▶ [Assigned task]:
Retype, word for word, every line from the one holding "In his book" through the one holding "But this statement" in the entries below, both included, and only those lines.
#### Data listing
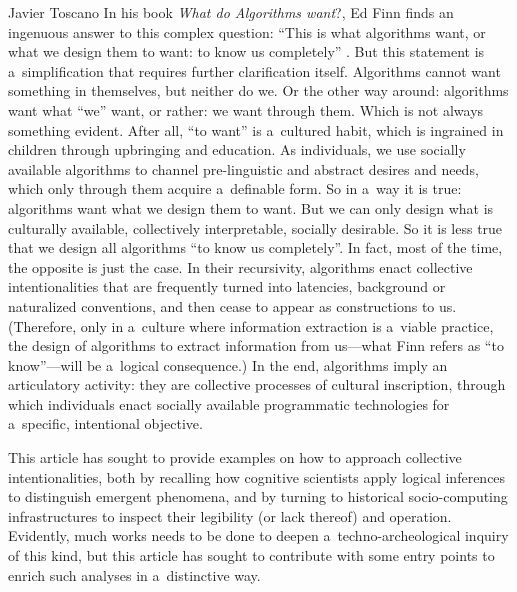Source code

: \begin{artengenv}{Javier Toscano}
In his book \textit{What do Algorithms want}?, Ed Finn finds an ingenuous answer to this complex question: ``This is what algorithms want, or what we design them to want: to know us completely''
\parencite[][p.82]{finn_what_2017}. %
 But this statement is a~simplification that requires further clarification itself. Algorithms cannot want something in themselves, but neither do we. Or the other way around: algorithms want what ``we'' want, or rather: we want through them. Which is not always something evident. After all, ``to want'' is a~cultured habit, which is ingrained in children through upbringing and education. As individuals, we use socially available algorithms to channel pre-linguistic and abstract desires and needs, which only through them acquire a~definable form. So in a~way it is true: algorithms want what we design them to want. But we can only design what is culturally available, collectively interpretable, socially desirable. So it is less true that we design all algorithms ``to know us completely''. In fact, most of the time, the opposite is just the case. In their recursivity, algorithms enact collective intentionalities that are frequently turned into latencies, background or naturalized conventions, and then cease to appear as constructions to us. (Therefore, only in a~culture where information extraction is a~viable practice, the design of algorithms to extract information from us---what Finn refers as ``to know''---will be a~logical consequence.) In the end, algorithms imply an articulatory activity: they are collective processes of cultural inscription, through which individuals enact socially available programmatic technologies for a~specific, intentional objective.

This article has sought to provide examples on how to approach collective intentionalities, both by recalling how cognitive scientists apply logical inferences to distinguish emergent phenomena, and by turning to historical socio-computing infrastructures to inspect their legibility (or lack thereof) and operation. Evidently, much works needs to be done to deepen a~techno-archeological inquiry of this kind, but this article has sought to contribute with some entry points to enrich such analyses in a~distinctive way.



\end{artengenv}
########
▶ [Task response]:
In his book \textit{What do Algorithms want}?, Ed Finn finds an ingenuous answer to this complex question: ``This is what algorithms want, or what we design them to want: to know us completely''
\parencite[][p.82]{finn_what_2017}. %
 But this statement is a~simplification that requires further clarification itself. Algorithms cannot want something in themselves, but neither do we. Or the other way around: algorithms want what ``we'' want, or rather: we want through them. Which is not always something evident. After all, ``to want'' is a~cultured habit, which is ingrained in children through upbringing and education. As individuals, we use socially available algorithms to channel pre-linguistic and abstract desires and needs, which only through them acquire a~definable form. So in a~way it is true: algorithms want what we design them to want. But we can only design what is culturally available, collectively interpretable, socially desirable. So it is less true that we design all algorithms ``to know us completely''. In fact, most of the time, the opposite is just the case. In their recursivity, algorithms enact collective intentionalities that are frequently turned into latencies, background or naturalized conventions, and then cease to appear as constructions to us. (Therefore, only in a~culture where information extraction is a~viable practice, the design of algorithms to extract information from us---what Finn refers as ``to know''---will be a~logical consequence.) In the end, algorithms imply an articulatory activity: they are collective processes of cultural inscription, through which individuals enact socially available programmatic technologies for a~specific, intentional objective.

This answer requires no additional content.